In fact, it has already proved to be a strong deterrent. The proof is that during the more than 45 years since racial preferences in admissions got started, only five reverse-discrimination lawsuits (the first of which was dismissed as moot) have gotten to the Supreme Court. And very few have prevailed in lower federal courts.
Among the reasons for this paucity is the fact that neither Abigail Fisher nor any future plaintiff can ultimately win a remedy unless the courts end up deciding after years of litigation that she would have been admitted had race not been considered — an issue about which the rejected applicant has far less information than the university does.
Other deterrents to suing are the unlikelihood of a substantial damage award; the negative publicity, vilification, and invasions of privacy to which any such plaintiffs are likely to be subjected; and the fact that any decision requiring the defendant university to admit the plaintiff would almost certainly come after she — like Abigail Fisher — has already graduated from some other college.
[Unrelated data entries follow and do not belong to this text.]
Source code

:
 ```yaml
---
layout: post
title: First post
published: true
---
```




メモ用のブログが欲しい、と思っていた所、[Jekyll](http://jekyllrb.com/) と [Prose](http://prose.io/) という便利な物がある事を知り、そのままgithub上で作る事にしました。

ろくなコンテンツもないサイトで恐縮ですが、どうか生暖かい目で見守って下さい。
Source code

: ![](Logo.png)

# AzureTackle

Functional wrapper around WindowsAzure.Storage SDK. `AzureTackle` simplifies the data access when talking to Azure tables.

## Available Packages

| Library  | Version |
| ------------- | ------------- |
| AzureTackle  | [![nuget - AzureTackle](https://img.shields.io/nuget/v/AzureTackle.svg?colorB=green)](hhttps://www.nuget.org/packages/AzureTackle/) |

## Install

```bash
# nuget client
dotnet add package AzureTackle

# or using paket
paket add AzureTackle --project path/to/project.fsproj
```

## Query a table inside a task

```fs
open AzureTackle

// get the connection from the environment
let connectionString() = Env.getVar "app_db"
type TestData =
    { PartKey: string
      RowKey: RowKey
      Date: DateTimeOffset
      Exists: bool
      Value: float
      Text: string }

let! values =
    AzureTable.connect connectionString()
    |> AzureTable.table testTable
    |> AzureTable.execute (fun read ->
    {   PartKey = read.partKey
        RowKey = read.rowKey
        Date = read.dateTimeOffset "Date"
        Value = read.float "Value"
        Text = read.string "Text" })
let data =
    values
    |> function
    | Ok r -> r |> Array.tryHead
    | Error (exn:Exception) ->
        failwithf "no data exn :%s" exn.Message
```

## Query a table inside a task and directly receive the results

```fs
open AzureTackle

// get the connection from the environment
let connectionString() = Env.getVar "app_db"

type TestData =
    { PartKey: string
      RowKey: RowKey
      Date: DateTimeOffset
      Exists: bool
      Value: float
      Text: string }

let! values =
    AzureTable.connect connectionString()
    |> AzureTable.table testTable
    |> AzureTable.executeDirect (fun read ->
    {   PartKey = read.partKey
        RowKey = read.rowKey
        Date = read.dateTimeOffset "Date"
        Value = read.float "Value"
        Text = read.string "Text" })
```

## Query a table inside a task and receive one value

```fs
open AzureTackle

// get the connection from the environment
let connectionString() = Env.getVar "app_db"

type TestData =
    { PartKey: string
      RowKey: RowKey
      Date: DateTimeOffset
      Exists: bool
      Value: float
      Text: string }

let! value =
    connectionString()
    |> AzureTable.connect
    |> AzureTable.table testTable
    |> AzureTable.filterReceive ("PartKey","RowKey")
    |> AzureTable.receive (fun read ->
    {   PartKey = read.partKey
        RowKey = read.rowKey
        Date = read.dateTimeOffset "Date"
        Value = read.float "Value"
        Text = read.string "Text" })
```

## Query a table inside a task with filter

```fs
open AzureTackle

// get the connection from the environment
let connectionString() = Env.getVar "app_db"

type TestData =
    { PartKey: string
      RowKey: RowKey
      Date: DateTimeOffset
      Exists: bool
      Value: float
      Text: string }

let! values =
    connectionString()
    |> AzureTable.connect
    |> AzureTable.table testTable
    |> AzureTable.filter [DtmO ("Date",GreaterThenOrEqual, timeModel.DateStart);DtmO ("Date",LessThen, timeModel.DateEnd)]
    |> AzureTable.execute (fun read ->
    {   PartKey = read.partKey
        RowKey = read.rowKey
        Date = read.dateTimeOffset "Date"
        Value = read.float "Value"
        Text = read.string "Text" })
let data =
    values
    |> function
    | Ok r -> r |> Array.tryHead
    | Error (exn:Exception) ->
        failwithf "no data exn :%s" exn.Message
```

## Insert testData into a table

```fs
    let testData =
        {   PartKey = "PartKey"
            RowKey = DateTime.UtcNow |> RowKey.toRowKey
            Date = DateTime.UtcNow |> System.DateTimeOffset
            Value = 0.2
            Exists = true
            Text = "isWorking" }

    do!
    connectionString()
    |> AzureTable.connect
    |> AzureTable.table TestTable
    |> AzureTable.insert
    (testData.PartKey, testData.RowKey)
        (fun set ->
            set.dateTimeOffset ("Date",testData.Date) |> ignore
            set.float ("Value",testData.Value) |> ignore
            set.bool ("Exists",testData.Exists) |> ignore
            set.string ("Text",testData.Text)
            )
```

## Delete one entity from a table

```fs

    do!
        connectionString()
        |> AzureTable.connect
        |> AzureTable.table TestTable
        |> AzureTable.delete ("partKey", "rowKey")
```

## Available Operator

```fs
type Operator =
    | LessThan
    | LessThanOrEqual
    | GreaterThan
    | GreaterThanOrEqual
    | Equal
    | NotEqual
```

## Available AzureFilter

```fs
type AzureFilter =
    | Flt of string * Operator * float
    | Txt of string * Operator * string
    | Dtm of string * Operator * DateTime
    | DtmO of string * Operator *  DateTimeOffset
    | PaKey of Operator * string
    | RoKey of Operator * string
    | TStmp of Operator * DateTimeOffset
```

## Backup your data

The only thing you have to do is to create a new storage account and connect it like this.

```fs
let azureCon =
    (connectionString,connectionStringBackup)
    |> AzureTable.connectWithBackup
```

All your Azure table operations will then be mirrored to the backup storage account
One more thing: At the age of 76, Justice Anthony Kennedy has just passed up what may well be his last chance to cast the fifth vote greatly to curtail, if not to abolish, racial preferences in state university admissions.
I did not deny that “it is extremely difficult for a rejected student to know, let alone prove, that she would have been admitted but for racial preferences.” Rather, I denied that this kind of proof is needed to win a lawsuit. It was not needed by previous successful plaintiffs in affirmative action cases, nor is it required by the Fisher decision. Nor is it needed to get a remedy. As I noted in my previous post, the Supreme Court has held that “a plaintiff who challenges an ongoing race-conscious program and seeks forward-looking relief need not affirmatively establish that he would receive the benefit in question if race were not considered. The relevant injury in such cases is ‘the inability to compete on an equal footing.’” “Forward-looking relief” includes precisely the sort of remedies affirmative action opponents most want, including putting an end to future preferences. Such proof is also not necessary in class action cases, such as Grutter v. Bollinger and Gratz v. Bollinger.
It is true that only five reverse discrimination cases have reached the Supreme Court over the last 45 years. However, this is largely due to the Court’s discretionary control over its own docket. For much of that time, the justices likely did not want to hear additional cases in this field. By contrast, the Court’s tightening of judicial scrutiny of affirmative action in Fisher suggests renewed interest in the area. As Lyle Denniston of SCOTUSblog points out, “[t]here is a strong new incentive for opponents of “affirmative action” in college admissions to test virtually every such program; indeed, in some ways, the tone of the opinion would seem to invite such further testing.”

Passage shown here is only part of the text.